张名臣在镇公所发火儿的事儿被张老爷子知道之后,他也在张家大院拍案而起:造孳呀,造孳!我张家世世代代的名声都要毁在他的手里!
有人看见,那天晚上张家大院紧闭家门,张名臣灰溜溜地骑着他的高头大马,带着他那帮垂头丧气的兵丁回到青城去了。

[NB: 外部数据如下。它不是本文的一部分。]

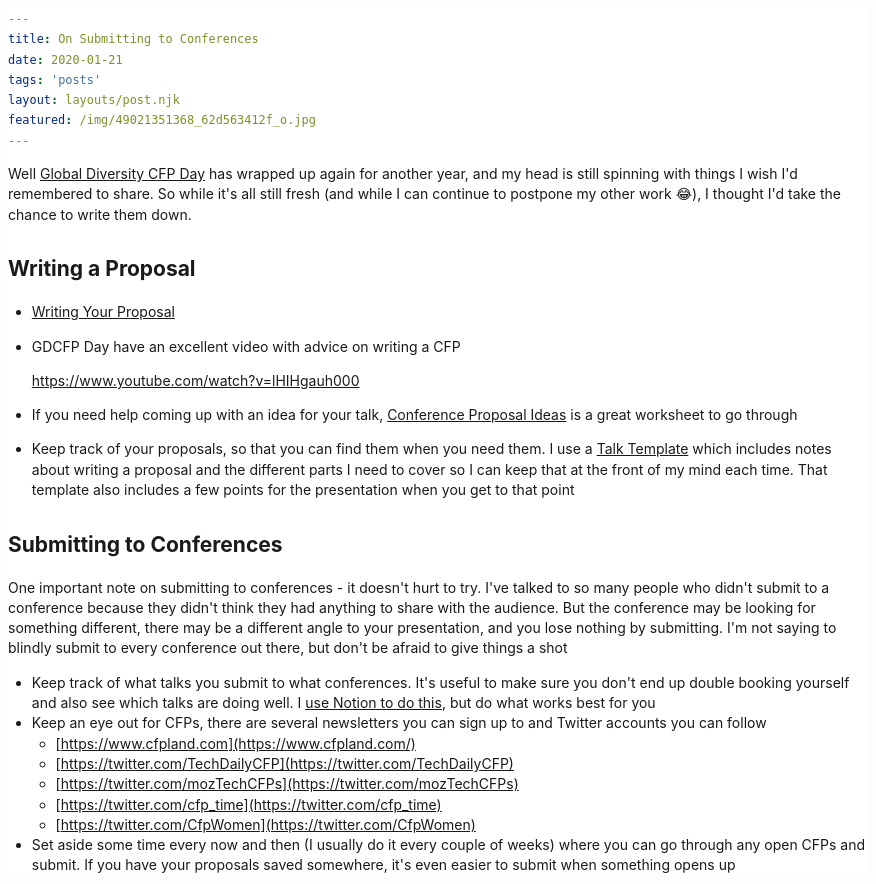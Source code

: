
 ```yaml
---
title: On Submitting to Conferences
date: 2020-01-21
tags: 'posts'
layout: layouts/post.njk
featured: /img/49021351368_62d563412f_o.jpg
---
```


Well [Global Diversity CFP Day](https://www.globaldiversitycfpday.com/) has wrapped up again for another year, and my head is still spinning with things I wish I'd remembered to share. So while it's all still fresh (and while I can continue to postpone my other work 😂), I thought I'd take the chance to write them down.

## Writing a Proposal

- [Writing Your Proposal](https://www.notion.so/Writing-Your-Proposal-53d7ad5c0e5d4b29853d9b91f201944c)
- GDCFP Day have an excellent video with advice on writing a CFP

    https://www.youtube.com/watch?v=lHIHgauh000

- If you need help coming up with an idea for your talk, [Conference Proposal Ideas](https://www.notion.so/Conference-Proposal-Ideas-6e3a124b6e004e81896bc1be6e9c151f) is a great worksheet to go through
- Keep track of your proposals, so that you can find them when you need them. I use a [Talk Template](https://www.notion.so/Talk-Template-4d8d737fa6d8452797305ca8706997ad)  which includes notes about writing a proposal and the different parts I need to cover so I can keep that at the front of my mind each time. That template also includes a few points for the presentation when you get to that point

## Submitting to Conferences

One important note on submitting to conferences - it doesn't hurt to try. I've talked to so many people who didn't submit to a conference because they didn't think they had anything to share with the audience. But the conference may be looking for something different, there may be a different angle to your presentation, and you lose nothing by submitting. I'm not saying to blindly submit to every conference out there, but don't be afraid to give things a shot

- Keep track of what talks you submit to what conferences. It's useful to make sure you don't end up double booking yourself and also see which talks are doing well. I [use Notion to do this](https://www.linkedin.com/pulse/how-i-use-notion-organise-my-speaking-amy-kapernick/?published=t), but do what works best for you
- Keep an eye out for CFPs, there are several newsletters you can sign up to and Twitter accounts you can follow
    - [https://www.cfpland.com](https://www.cfpland.com/)
    - [https://twitter.com/TechDailyCFP](https://twitter.com/TechDailyCFP)
    - [https://twitter.com/mozTechCFPs](https://twitter.com/mozTechCFPs)
    - [https://twitter.com/cfp_time](https://twitter.com/cfp_time)
    - [https://twitter.com/CfpWomen](https://twitter.com/CfpWomen)
- Set aside some time every now and then (I usually do it every couple of weeks) where you can go through any open CFPs and submit. If you have your proposals saved somewhere, it's even easier to submit when something opens up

又是一连三天没有动静。人们都以为,一定是张老爷子的镇慑对张名臣起了作用吧。
可是人们又想错了。
因为让镇上掏钱不是张名臣。这是日本人的想法,张名臣的悲哀在于日本人想怎么做他是不能左右的。在日本人眼里他只是听差办事的一员小卒。他的责任是来解决一些日本人在当地不好解决的事情。其实,张名臣当初也曾试着对日本人提起是否可以免去这项费用的想法,但日本人武进二郎毫不客气地挖苦张名臣说,名臣君,我们对你在本地的能力产生了很大怀疑。
这句话让张名臣又一次感到无比的难堪,而这对他来说既是一种莫大的讽刺,又是一种最好的激励。
日本人接着又说,驿渡是一个突破口,连老家的问题都解决不了……我看,这个维持会长该换人了。
武进二郎说话一向不留情面,尤其对张名臣,总是毫不客气,而这却对急于证明自己能力的张名臣恰恰起了作用。他向日本人表态:他将马上再次回到镇上,一定亲自将这件事情办好。
张名臣想出了一个很好的主意。
维持会长是一个很聪明的人,他不但懂得杀鸡儆猴的道理,而且凡是得罪人的事情从来不会自己出面。他手下有一杆好枪:镇维持会会长马代。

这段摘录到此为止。